> **Study material**

────────────────────────────────────────

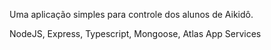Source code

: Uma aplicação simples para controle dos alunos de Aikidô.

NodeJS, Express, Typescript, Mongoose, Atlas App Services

────────────────────────────────────────

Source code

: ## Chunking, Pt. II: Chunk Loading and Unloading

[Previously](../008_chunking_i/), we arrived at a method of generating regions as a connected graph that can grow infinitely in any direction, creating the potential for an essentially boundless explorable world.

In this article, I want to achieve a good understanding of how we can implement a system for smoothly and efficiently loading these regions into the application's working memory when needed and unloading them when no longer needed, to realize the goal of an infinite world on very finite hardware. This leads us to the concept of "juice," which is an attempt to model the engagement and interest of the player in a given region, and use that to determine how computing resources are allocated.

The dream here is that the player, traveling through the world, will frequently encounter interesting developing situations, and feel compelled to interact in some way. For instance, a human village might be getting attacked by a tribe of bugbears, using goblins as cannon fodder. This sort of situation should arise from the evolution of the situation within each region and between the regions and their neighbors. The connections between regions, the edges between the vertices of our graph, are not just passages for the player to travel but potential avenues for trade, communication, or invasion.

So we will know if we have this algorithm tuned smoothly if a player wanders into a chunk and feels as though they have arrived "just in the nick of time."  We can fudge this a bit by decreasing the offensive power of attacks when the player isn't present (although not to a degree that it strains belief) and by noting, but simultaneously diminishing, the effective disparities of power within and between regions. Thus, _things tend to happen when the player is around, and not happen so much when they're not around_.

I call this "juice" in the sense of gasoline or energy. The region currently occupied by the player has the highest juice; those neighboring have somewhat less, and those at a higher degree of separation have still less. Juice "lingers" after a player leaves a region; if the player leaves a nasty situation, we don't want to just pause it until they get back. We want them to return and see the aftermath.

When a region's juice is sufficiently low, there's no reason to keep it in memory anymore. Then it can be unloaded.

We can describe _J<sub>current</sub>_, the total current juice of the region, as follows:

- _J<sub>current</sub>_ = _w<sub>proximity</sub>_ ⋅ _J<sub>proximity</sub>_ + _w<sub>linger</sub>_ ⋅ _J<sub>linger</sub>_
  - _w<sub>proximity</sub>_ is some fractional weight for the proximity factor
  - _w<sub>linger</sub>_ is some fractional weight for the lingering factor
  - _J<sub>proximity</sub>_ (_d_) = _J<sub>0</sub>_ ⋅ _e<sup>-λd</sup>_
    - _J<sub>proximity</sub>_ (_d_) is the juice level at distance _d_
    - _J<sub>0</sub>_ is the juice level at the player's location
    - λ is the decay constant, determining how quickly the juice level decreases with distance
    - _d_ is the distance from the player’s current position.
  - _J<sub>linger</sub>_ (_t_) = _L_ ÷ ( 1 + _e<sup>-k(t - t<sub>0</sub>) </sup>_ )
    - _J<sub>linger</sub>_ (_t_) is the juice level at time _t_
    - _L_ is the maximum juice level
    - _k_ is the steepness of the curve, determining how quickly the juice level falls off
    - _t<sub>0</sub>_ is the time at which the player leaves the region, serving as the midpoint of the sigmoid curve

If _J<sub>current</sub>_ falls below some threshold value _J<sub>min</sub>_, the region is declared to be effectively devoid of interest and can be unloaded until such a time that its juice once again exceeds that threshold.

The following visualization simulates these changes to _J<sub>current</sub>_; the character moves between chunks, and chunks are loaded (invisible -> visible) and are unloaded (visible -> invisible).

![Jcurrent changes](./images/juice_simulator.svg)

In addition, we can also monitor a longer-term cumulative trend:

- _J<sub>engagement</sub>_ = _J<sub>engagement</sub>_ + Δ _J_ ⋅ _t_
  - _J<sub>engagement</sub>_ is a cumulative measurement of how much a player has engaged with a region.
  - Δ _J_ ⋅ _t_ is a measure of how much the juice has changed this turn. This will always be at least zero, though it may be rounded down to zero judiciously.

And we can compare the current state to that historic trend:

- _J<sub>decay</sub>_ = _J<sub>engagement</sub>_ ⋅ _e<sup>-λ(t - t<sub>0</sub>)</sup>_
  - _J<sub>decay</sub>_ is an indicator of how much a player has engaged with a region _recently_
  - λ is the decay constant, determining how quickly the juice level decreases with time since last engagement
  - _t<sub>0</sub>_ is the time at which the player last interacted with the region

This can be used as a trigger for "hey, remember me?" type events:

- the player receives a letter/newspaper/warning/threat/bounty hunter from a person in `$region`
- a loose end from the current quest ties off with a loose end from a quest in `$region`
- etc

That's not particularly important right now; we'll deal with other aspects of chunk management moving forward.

────────────────────────────────────────

> **Task prompt**
Look in the material above for the line with "The dream here" and the line with "- _J<sub>current</sub>_ = _w<sub>proximity</sub>_", and transcribe exactly those lines and all lines between them, nothing more.

> **Completed task**
The dream here is that the player, traveling through the world, will frequently encounter interesting developing situations, and feel compelled to interact in some way. For instance, a human village might be getting attacked by a tribe of bugbears, using goblins as cannon fodder. This sort of situation should arise from the evolution of the situation within each region and between the regions and their neighbors. The connections between regions, the edges between the vertices of our graph, are not just passages for the player to travel but potential avenues for trade, communication, or invasion.

So we will know if we have this algorithm tuned smoothly if a player wanders into a chunk and feels as though they have arrived "just in the nick of time."  We can fudge this a bit by decreasing the offensive power of attacks when the player isn't present (although not to a degree that it strains belief) and by noting, but simultaneously diminishing, the effective disparities of power within and between regions. Thus, _things tend to happen when the player is around, and not happen so much when they're not around_.

I call this "juice" in the sense of gasoline or energy. The region currently occupied by the player has the highest juice; those neighboring have somewhat less, and those at a higher degree of separation have still less. Juice "lingers" after a player leaves a region; if the player leaves a nasty situation, we don't want to just pause it until they get back. We want them to return and see the aftermath.

When a region's juice is sufficiently low, there's no reason to keep it in memory anymore. Then it can be unloaded.

We can describe _J<sub>current</sub>_, the total current juice of the region, as follows:

- _J<sub>current</sub>_ = _w<sub>proximity</sub>_ ⋅ _J<sub>proximity</sub>_ + _w<sub>linger</sub>_ ⋅ _J<sub>linger</sub>_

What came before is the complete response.